*WHAT IS BEING ASKED:*
Every entry below needs to be printed again exactly, with its pictures left out.

[Stored data]
===============

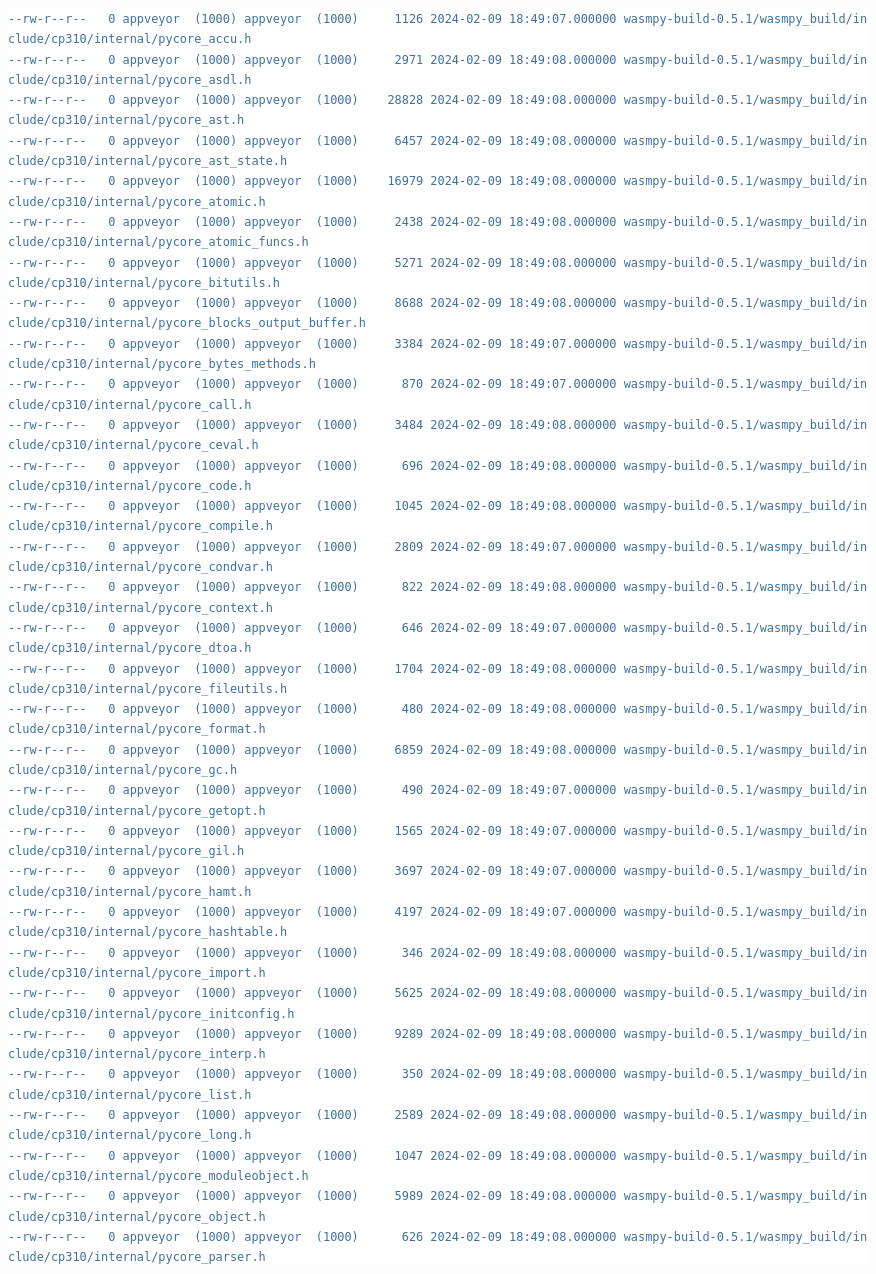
 ```diff
--rw-r--r--   0 appveyor  (1000) appveyor  (1000)     1126 2024-02-09 18:49:07.000000 wasmpy-build-0.5.1/wasmpy_build/include/cp310/internal/pycore_accu.h
--rw-r--r--   0 appveyor  (1000) appveyor  (1000)     2971 2024-02-09 18:49:08.000000 wasmpy-build-0.5.1/wasmpy_build/include/cp310/internal/pycore_asdl.h
--rw-r--r--   0 appveyor  (1000) appveyor  (1000)    28828 2024-02-09 18:49:08.000000 wasmpy-build-0.5.1/wasmpy_build/include/cp310/internal/pycore_ast.h
--rw-r--r--   0 appveyor  (1000) appveyor  (1000)     6457 2024-02-09 18:49:08.000000 wasmpy-build-0.5.1/wasmpy_build/include/cp310/internal/pycore_ast_state.h
--rw-r--r--   0 appveyor  (1000) appveyor  (1000)    16979 2024-02-09 18:49:08.000000 wasmpy-build-0.5.1/wasmpy_build/include/cp310/internal/pycore_atomic.h
--rw-r--r--   0 appveyor  (1000) appveyor  (1000)     2438 2024-02-09 18:49:08.000000 wasmpy-build-0.5.1/wasmpy_build/include/cp310/internal/pycore_atomic_funcs.h
--rw-r--r--   0 appveyor  (1000) appveyor  (1000)     5271 2024-02-09 18:49:08.000000 wasmpy-build-0.5.1/wasmpy_build/include/cp310/internal/pycore_bitutils.h
--rw-r--r--   0 appveyor  (1000) appveyor  (1000)     8688 2024-02-09 18:49:08.000000 wasmpy-build-0.5.1/wasmpy_build/include/cp310/internal/pycore_blocks_output_buffer.h
--rw-r--r--   0 appveyor  (1000) appveyor  (1000)     3384 2024-02-09 18:49:07.000000 wasmpy-build-0.5.1/wasmpy_build/include/cp310/internal/pycore_bytes_methods.h
--rw-r--r--   0 appveyor  (1000) appveyor  (1000)      870 2024-02-09 18:49:07.000000 wasmpy-build-0.5.1/wasmpy_build/include/cp310/internal/pycore_call.h
--rw-r--r--   0 appveyor  (1000) appveyor  (1000)     3484 2024-02-09 18:49:08.000000 wasmpy-build-0.5.1/wasmpy_build/include/cp310/internal/pycore_ceval.h
--rw-r--r--   0 appveyor  (1000) appveyor  (1000)      696 2024-02-09 18:49:08.000000 wasmpy-build-0.5.1/wasmpy_build/include/cp310/internal/pycore_code.h
--rw-r--r--   0 appveyor  (1000) appveyor  (1000)     1045 2024-02-09 18:49:08.000000 wasmpy-build-0.5.1/wasmpy_build/include/cp310/internal/pycore_compile.h
--rw-r--r--   0 appveyor  (1000) appveyor  (1000)     2809 2024-02-09 18:49:07.000000 wasmpy-build-0.5.1/wasmpy_build/include/cp310/internal/pycore_condvar.h
--rw-r--r--   0 appveyor  (1000) appveyor  (1000)      822 2024-02-09 18:49:08.000000 wasmpy-build-0.5.1/wasmpy_build/include/cp310/internal/pycore_context.h
--rw-r--r--   0 appveyor  (1000) appveyor  (1000)      646 2024-02-09 18:49:07.000000 wasmpy-build-0.5.1/wasmpy_build/include/cp310/internal/pycore_dtoa.h
--rw-r--r--   0 appveyor  (1000) appveyor  (1000)     1704 2024-02-09 18:49:08.000000 wasmpy-build-0.5.1/wasmpy_build/include/cp310/internal/pycore_fileutils.h
--rw-r--r--   0 appveyor  (1000) appveyor  (1000)      480 2024-02-09 18:49:08.000000 wasmpy-build-0.5.1/wasmpy_build/include/cp310/internal/pycore_format.h
--rw-r--r--   0 appveyor  (1000) appveyor  (1000)     6859 2024-02-09 18:49:08.000000 wasmpy-build-0.5.1/wasmpy_build/include/cp310/internal/pycore_gc.h
--rw-r--r--   0 appveyor  (1000) appveyor  (1000)      490 2024-02-09 18:49:07.000000 wasmpy-build-0.5.1/wasmpy_build/include/cp310/internal/pycore_getopt.h
--rw-r--r--   0 appveyor  (1000) appveyor  (1000)     1565 2024-02-09 18:49:07.000000 wasmpy-build-0.5.1/wasmpy_build/include/cp310/internal/pycore_gil.h
--rw-r--r--   0 appveyor  (1000) appveyor  (1000)     3697 2024-02-09 18:49:07.000000 wasmpy-build-0.5.1/wasmpy_build/include/cp310/internal/pycore_hamt.h
--rw-r--r--   0 appveyor  (1000) appveyor  (1000)     4197 2024-02-09 18:49:07.000000 wasmpy-build-0.5.1/wasmpy_build/include/cp310/internal/pycore_hashtable.h
--rw-r--r--   0 appveyor  (1000) appveyor  (1000)      346 2024-02-09 18:49:08.000000 wasmpy-build-0.5.1/wasmpy_build/include/cp310/internal/pycore_import.h
--rw-r--r--   0 appveyor  (1000) appveyor  (1000)     5625 2024-02-09 18:49:08.000000 wasmpy-build-0.5.1/wasmpy_build/include/cp310/internal/pycore_initconfig.h
--rw-r--r--   0 appveyor  (1000) appveyor  (1000)     9289 2024-02-09 18:49:08.000000 wasmpy-build-0.5.1/wasmpy_build/include/cp310/internal/pycore_interp.h
--rw-r--r--   0 appveyor  (1000) appveyor  (1000)      350 2024-02-09 18:49:08.000000 wasmpy-build-0.5.1/wasmpy_build/include/cp310/internal/pycore_list.h
--rw-r--r--   0 appveyor  (1000) appveyor  (1000)     2589 2024-02-09 18:49:08.000000 wasmpy-build-0.5.1/wasmpy_build/include/cp310/internal/pycore_long.h
--rw-r--r--   0 appveyor  (1000) appveyor  (1000)     1047 2024-02-09 18:49:08.000000 wasmpy-build-0.5.1/wasmpy_build/include/cp310/internal/pycore_moduleobject.h
--rw-r--r--   0 appveyor  (1000) appveyor  (1000)     5989 2024-02-09 18:49:08.000000 wasmpy-build-0.5.1/wasmpy_build/include/cp310/internal/pycore_object.h
--rw-r--r--   0 appveyor  (1000) appveyor  (1000)      626 2024-02-09 18:49:08.000000 wasmpy-build-0.5.1/wasmpy_build/include/cp310/internal/pycore_parser.h
```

===============

*TASK RESULT:*
 ```diff
--rw-r--r--   0 appveyor  (1000) appveyor  (1000)     1126 2024-02-09 18:49:07.000000 wasmpy-build-0.5.1/wasmpy_build/include/cp310/internal/pycore_accu.h
--rw-r--r--   0 appveyor  (1000) appveyor  (1000)     2971 2024-02-09 18:49:08.000000 wasmpy-build-0.5.1/wasmpy_build/include/cp310/internal/pycore_asdl.h
--rw-r--r--   0 appveyor  (1000) appveyor  (1000)    28828 2024-02-09 18:49:08.000000 wasmpy-build-0.5.1/wasmpy_build/include/cp310/internal/pycore_ast.h
--rw-r--r--   0 appveyor  (1000) appveyor  (1000)     6457 2024-02-09 18:49:08.000000 wasmpy-build-0.5.1/wasmpy_build/include/cp310/internal/pycore_ast_state.h
--rw-r--r--   0 appveyor  (1000) appveyor  (1000)    16979 2024-02-09 18:49:08.000000 wasmpy-build-0.5.1/wasmpy_build/include/cp310/internal/pycore_atomic.h
--rw-r--r--   0 appveyor  (1000) appveyor  (1000)     2438 2024-02-09 18:49:08.000000 wasmpy-build-0.5.1/wasmpy_build/include/cp310/internal/pycore_atomic_funcs.h
--rw-r--r--   0 appveyor  (1000) appveyor  (1000)     5271 2024-02-09 18:49:08.000000 wasmpy-build-0.5.1/wasmpy_build/include/cp310/internal/pycore_bitutils.h
--rw-r--r--   0 appveyor  (1000) appveyor  (1000)     8688 2024-02-09 18:49:08.000000 wasmpy-build-0.5.1/wasmpy_build/include/cp310/internal/pycore_blocks_output_buffer.h
--rw-r--r--   0 appveyor  (1000) appveyor  (1000)     3384 2024-02-09 18:49:07.000000 wasmpy-build-0.5.1/wasmpy_build/include/cp310/internal/pycore_bytes_methods.h
--rw-r--r--   0 appveyor  (1000) appveyor  (1000)      870 2024-02-09 18:49:07.000000 wasmpy-build-0.5.1/wasmpy_build/include/cp310/internal/pycore_call.h
--rw-r--r--   0 appveyor  (1000) appveyor  (1000)     3484 2024-02-09 18:49:08.000000 wasmpy-build-0.5.1/wasmpy_build/include/cp310/internal/pycore_ceval.h
--rw-r--r--   0 appveyor  (1000) appveyor  (1000)      696 2024-02-09 18:49:08.000000 wasmpy-build-0.5.1/wasmpy_build/include/cp310/internal/pycore_code.h
--rw-r--r--   0 appveyor  (1000) appveyor  (1000)     1045 2024-02-09 18:49:08.000000 wasmpy-build-0.5.1/wasmpy_build/include/cp310/internal/pycore_compile.h
--rw-r--r--   0 appveyor  (1000) appveyor  (1000)     2809 2024-02-09 18:49:07.000000 wasmpy-build-0.5.1/wasmpy_build/include/cp310/internal/pycore_condvar.h
--rw-r--r--   0 appveyor  (1000) appveyor  (1000)      822 2024-02-09 18:49:08.000000 wasmpy-build-0.5.1/wasmpy_build/include/cp310/internal/pycore_context.h
--rw-r--r--   0 appveyor  (1000) appveyor  (1000)      646 2024-02-09 18:49:07.000000 wasmpy-build-0.5.1/wasmpy_build/include/cp310/internal/pycore_dtoa.h
--rw-r--r--   0 appveyor  (1000) appveyor  (1000)     1704 2024-02-09 18:49:08.000000 wasmpy-build-0.5.1/wasmpy_build/include/cp310/internal/pycore_fileutils.h
--rw-r--r--   0 appveyor  (1000) appveyor  (1000)      480 2024-02-09 18:49:08.000000 wasmpy-build-0.5.1/wasmpy_build/include/cp310/internal/pycore_format.h
--rw-r--r--   0 appveyor  (1000) appveyor  (1000)     6859 2024-02-09 18:49:08.000000 wasmpy-build-0.5.1/wasmpy_build/include/cp310/internal/pycore_gc.h
--rw-r--r--   0 appveyor  (1000) appveyor  (1000)      490 2024-02-09 18:49:07.000000 wasmpy-build-0.5.1/wasmpy_build/include/cp310/internal/pycore_getopt.h
--rw-r--r--   0 appveyor  (1000) appveyor  (1000)     1565 2024-02-09 18:49:07.000000 wasmpy-build-0.5.1/wasmpy_build/include/cp310/internal/pycore_gil.h
--rw-r--r--   0 appveyor  (1000) appveyor  (1000)     3697 2024-02-09 18:49:07.000000 wasmpy-build-0.5.1/wasmpy_build/include/cp310/internal/pycore_hamt.h
--rw-r--r--   0 appveyor  (1000) appveyor  (1000)     4197 2024-02-09 18:49:07.000000 wasmpy-build-0.5.1/wasmpy_build/include/cp310/internal/pycore_hashtable.h
--rw-r--r--   0 appveyor  (1000) appveyor  (1000)      346 2024-02-09 18:49:08.000000 wasmpy-build-0.5.1/wasmpy_build/include/cp310/internal/pycore_import.h
--rw-r--r--   0 appveyor  (1000) appveyor  (1000)     5625 2024-02-09 18:49:08.000000 wasmpy-build-0.5.1/wasmpy_build/include/cp310/internal/pycore_initconfig.h
--rw-r--r--   0 appveyor  (1000) appveyor  (1000)     9289 2024-02-09 18:49:08.000000 wasmpy-build-0.5.1/wasmpy_build/include/cp310/internal/pycore_interp.h
--rw-r--r--   0 appveyor  (1000) appveyor  (1000)      350 2024-02-09 18:49:08.000000 wasmpy-build-0.5.1/wasmpy_build/include/cp310/internal/pycore_list.h
--rw-r--r--   0 appveyor  (1000) appveyor  (1000)     2589 2024-02-09 18:49:08.000000 wasmpy-build-0.5.1/wasmpy_build/include/cp310/internal/pycore_long.h
--rw-r--r--   0 appveyor  (1000) appveyor  (1000)     1047 2024-02-09 18:49:08.000000 wasmpy-build-0.5.1/wasmpy_build/include/cp310/internal/pycore_moduleobject.h
--rw-r--r--   0 appveyor  (1000) appveyor  (1000)     5989 2024-02-09 18:49:08.000000 wasmpy-build-0.5.1/wasmpy_build/include/cp310/internal/pycore_object.h
--rw-r--r--   0 appveyor  (1000) appveyor  (1000)      626 2024-02-09 18:49:08.000000 wasmpy-build-0.5.1/wasmpy_build/include/cp310/internal/pycore_parser.h
```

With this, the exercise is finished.